All of lore.kernel.org
 help / color / mirror / Atom feed
* Re: [linux-linus test] 25478: regressions - FAIL [and 1 more messages]
@ 2014-04-16 11:49 Konrad Rzeszutek Wilk
  2014-04-16 12:06 ` Ian Jackson
  0 siblings, 1 reply; 9+ messages in thread
From: Konrad Rzeszutek Wilk @ 2014-04-16 11:49 UTC (permalink / raw)
  To: Ian Jackson; +Cc: Boris Ostrovsky, Xen Devel, Ian Campbell, David Vrabel


On Apr 16, 2014 6:12 AM, Ian Jackson <Ian.Jackson@eu.citrix.com> wrote:
>
> Ian Jackson writes ("Re: [Xen-devel] [linux-linus test] 25478: regressions - FAIL [and 1 more messages]"): 
> > xen.org writes ("[linux-linus test] 25677: regressions - FAIL"): 
> > > flight 25677 linux-linus real [real] 
> > > http://www.chiark.greenend.org.uk/~xensrcts/logs/25677/ 
> > > 
> > > Regressions :-( 
> > > 
> > > Tests which did not succeed and are blocking, 
> > > including tests which could not be run: 
> > >  test-amd64-i386-pair 17 guest-migrate/src_host/dst_host fail REGR. vs. 12557 
> > 
> > This is still failing with zillions of this message 
> >   Mar 27 12:25:48.036598 [  850.054546] mptsas 0000:03:00.0: swiotlb buffer is full 
> > 
> > Are we any closer to figuring out how to get a fix for this past the 
> > x86 maintainers ? 
> > 
> > Does the Linux kernel not have a "no regressions" policy ?  This is a 
> > regression, after all... 
>
> Another week has gone by and Linux tip still fails this test.

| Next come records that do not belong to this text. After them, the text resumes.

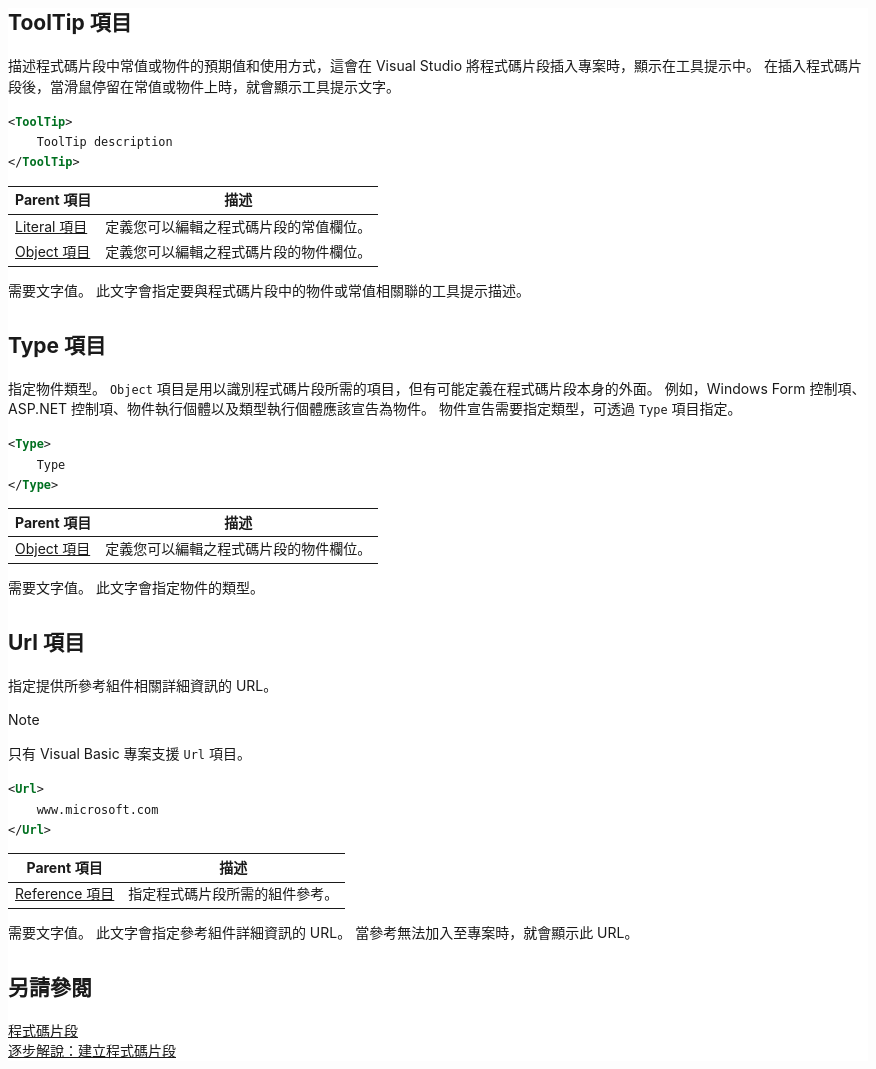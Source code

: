 ##  <a name="tooltip"></a> ToolTip 項目  
 描述程式碼片段中常值或物件的預期值和使用方式，這會在 Visual Studio 將程式碼片段插入專案時，顯示在工具提示中。 在插入程式碼片段後，當滑鼠停留在常值或物件上時，就會顯示工具提示文字。  
  
```xml  
<ToolTip>  
    ToolTip description  
</ToolTip>  
```  
  
|Parent 項目|描述|  
|--------------------|-----------------|  
|[Literal 項目](../ide/code-snippets-schema-reference.md#literal)|定義您可以編輯之程式碼片段的常值欄位。|  
|[Object 項目](../ide/code-snippets-schema-reference.md#object)|定義您可以編輯之程式碼片段的物件欄位。|  
  
 需要文字值。 此文字會指定要與程式碼片段中的物件或常值相關聯的工具提示描述。  
  
##  <a name="type"></a> Type 項目  
 指定物件類型。 `Object` 項目是用以識別程式碼片段所需的項目，但有可能定義在程式碼片段本身的外面。 例如，Windows Form 控制項、ASP.NET 控制項、物件執行個體以及類型執行個體應該宣告為物件。 物件宣告需要指定類型，可透過 `Type` 項目指定。  
  
```xml  
<Type>  
    Type  
</Type>  
```  
  
|Parent 項目|描述|  
|--------------------|-----------------|  
|[Object 項目](../ide/code-snippets-schema-reference.md#object)|定義您可以編輯之程式碼片段的物件欄位。|  
  
 需要文字值。 此文字會指定物件的類型。  
  
##  <a name="url"></a> Url 項目  
 指定提供所參考組件相關詳細資訊的 URL。  
  
> [!NOTE]
>  只有 Visual Basic 專案支援 `Url` 項目。  
  
```xml  
<Url>  
    www.microsoft.com  
</Url>  
```  
  
|Parent 項目|描述|  
|--------------------|-----------------|  
|[Reference 項目](../ide/code-snippets-schema-reference.md#reference)|指定程式碼片段所需的組件參考。|  
  
 需要文字值。 此文字會指定參考組件詳細資訊的 URL。 當參考無法加入至專案時，就會顯示此 URL。  
  
## <a name="see-also"></a>另請參閱  
 [程式碼片段](../ide/code-snippets.md)   
 [逐步解說：建立程式碼片段](../ide/walkthrough-creating-a-code-snippet.md)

Did you try the recommendation that David offered - boot with 4GB to dom0?

>
> Ian. 
_______________________________________________
Xen-devel mailing list
Xen-devel@lists.xen.org
http://lists.xen.org/xen-devel

^ permalink raw reply	[flat|nested] 9+ messages in thread

* Re: [linux-linus test] 25478: regressions - FAIL [and 1 more messages]
  2014-04-16 11:49 [linux-linus test] 25478: regressions - FAIL [and 1 more messages] Konrad Rzeszutek Wilk
@ 2014-04-16 12:06 ` Ian Jackson
  2014-04-16 14:11   ` Konrad Rzeszutek Wilk
  0 siblings, 1 reply; 9+ messages in thread
From: Ian Jackson @ 2014-04-16 12:06 UTC (permalink / raw)
  To: Konrad Rzeszutek Wilk
  Cc: Boris Ostrovsky, Xen Devel, Ian Campbell, David Vrabel

Konrad Rzeszutek Wilk writes ("Re: [Xen-devel] [linux-linus test] 25478: regressions - FAIL [and 1 more messages]"):
> On Apr 16, 2014 6:12 AM, Ian Jackson <Ian.Jackson@eu.citrix.com> wrote:
> > Another week has gone by and Linux tip still fails this test.
> 
> Did you try the recommendation that David offered - boot with 4GB to dom0?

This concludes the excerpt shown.